Serious Writing

Am I a serious writer? This is a serious question. Conversation with a friend who also writes has inspired me to reflect on how seriously I regard my writing – and why. I have been writing for thirty two years, and am about to publish my nineteenth non-fiction book. During this time I have also written poems, short stories and longer fiction. This last project, ‘Time of the Virus’, is a serious book. Written during lockdown, it is partly memoir, describing my life’s journey and personal responses to the pandemic. The book also reaches beyond myself – reflecting on the dire state of our world, commenting on the many changes we all need to make towards building safe, happy futures that can include every person on the planet.
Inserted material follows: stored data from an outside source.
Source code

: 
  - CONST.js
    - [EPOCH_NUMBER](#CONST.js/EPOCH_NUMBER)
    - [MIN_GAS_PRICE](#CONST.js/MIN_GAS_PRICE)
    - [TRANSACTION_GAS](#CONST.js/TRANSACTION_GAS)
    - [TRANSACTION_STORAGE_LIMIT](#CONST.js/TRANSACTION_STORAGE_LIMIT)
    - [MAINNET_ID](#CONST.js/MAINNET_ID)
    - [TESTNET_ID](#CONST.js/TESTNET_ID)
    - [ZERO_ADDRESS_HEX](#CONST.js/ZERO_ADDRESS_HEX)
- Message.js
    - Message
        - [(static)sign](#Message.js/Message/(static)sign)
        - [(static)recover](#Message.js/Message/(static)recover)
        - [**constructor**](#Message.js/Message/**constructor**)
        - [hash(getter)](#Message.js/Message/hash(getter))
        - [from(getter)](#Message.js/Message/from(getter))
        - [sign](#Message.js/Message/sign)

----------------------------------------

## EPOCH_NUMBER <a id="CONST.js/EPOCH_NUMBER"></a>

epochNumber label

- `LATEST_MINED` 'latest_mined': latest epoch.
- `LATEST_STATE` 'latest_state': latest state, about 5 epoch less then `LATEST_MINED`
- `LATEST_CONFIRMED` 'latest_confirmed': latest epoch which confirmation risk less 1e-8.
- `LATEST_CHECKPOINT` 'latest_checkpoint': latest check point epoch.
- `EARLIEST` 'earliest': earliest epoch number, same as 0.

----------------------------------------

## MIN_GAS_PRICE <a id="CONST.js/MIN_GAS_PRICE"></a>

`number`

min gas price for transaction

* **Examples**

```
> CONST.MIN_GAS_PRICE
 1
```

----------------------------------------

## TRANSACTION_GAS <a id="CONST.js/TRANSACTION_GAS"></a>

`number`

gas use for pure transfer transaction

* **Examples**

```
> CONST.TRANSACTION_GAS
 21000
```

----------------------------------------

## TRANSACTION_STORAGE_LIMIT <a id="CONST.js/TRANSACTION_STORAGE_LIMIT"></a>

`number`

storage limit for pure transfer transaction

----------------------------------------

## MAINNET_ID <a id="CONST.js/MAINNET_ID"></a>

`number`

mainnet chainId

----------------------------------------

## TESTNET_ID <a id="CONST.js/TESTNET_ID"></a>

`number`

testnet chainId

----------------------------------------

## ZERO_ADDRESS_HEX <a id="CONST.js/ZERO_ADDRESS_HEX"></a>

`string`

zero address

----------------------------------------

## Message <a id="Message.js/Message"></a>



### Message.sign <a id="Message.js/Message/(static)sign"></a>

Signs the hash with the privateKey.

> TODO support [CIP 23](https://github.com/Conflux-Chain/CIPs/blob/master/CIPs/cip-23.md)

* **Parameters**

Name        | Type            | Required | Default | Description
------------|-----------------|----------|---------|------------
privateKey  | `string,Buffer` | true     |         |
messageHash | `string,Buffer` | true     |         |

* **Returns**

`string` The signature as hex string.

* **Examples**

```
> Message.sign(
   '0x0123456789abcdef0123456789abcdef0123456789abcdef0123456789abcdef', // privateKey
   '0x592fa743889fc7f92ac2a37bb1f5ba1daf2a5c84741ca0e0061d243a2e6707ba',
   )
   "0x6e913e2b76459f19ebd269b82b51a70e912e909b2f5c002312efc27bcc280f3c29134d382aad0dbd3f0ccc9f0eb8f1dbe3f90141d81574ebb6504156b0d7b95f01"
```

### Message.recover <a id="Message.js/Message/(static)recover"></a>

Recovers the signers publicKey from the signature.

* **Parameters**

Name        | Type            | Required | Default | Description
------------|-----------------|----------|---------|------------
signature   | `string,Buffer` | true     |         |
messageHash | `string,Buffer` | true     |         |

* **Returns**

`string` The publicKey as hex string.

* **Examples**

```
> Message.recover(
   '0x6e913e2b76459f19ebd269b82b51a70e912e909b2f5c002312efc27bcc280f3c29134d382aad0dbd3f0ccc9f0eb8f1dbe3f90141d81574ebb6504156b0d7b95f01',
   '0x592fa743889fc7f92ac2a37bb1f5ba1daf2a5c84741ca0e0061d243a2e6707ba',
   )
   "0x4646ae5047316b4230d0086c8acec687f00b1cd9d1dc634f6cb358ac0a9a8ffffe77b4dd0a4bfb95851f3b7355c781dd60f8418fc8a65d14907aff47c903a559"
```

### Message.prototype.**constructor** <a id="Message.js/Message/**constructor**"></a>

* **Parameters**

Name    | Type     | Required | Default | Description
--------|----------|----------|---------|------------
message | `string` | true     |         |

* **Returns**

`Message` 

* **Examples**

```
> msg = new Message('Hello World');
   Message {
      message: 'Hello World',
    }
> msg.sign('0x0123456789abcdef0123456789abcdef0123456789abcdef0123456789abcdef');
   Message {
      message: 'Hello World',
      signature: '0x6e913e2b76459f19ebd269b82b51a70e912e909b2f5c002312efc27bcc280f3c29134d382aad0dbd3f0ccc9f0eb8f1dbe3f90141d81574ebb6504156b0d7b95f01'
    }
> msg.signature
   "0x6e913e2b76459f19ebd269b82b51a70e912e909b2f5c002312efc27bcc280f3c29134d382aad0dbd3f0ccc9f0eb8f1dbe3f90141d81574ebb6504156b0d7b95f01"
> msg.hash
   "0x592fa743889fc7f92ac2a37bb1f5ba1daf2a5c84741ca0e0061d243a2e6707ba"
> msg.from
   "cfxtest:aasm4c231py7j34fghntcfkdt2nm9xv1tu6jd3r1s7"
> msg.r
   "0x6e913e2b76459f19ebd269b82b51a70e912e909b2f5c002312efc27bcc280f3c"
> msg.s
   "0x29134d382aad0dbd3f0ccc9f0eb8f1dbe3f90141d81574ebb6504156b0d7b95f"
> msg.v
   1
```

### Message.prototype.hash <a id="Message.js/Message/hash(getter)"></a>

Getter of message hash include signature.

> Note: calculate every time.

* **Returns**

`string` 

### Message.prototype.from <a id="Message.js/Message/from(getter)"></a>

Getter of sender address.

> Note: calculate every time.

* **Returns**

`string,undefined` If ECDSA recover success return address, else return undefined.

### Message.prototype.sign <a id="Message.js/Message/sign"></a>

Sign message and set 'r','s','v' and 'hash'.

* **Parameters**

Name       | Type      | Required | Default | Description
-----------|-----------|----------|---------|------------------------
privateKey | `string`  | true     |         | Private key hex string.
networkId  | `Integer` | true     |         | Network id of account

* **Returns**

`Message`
Having now finished ‘Time of the Virus’, for the first time in years my mind is empty of any long-term project. Having written my previous books one after another, from a contract and timed deadline, all about various aspects of education, inspired from my work as a teacher (the last for schools published in 2016), then my five books for parents in 2019 – this latest book, due out 2021, represents a huge turning point for me. My head is no longer filled with the serious business of education. I am retired. How weird such emptiness feels after so many years! As a serious writer – what do I want to write about?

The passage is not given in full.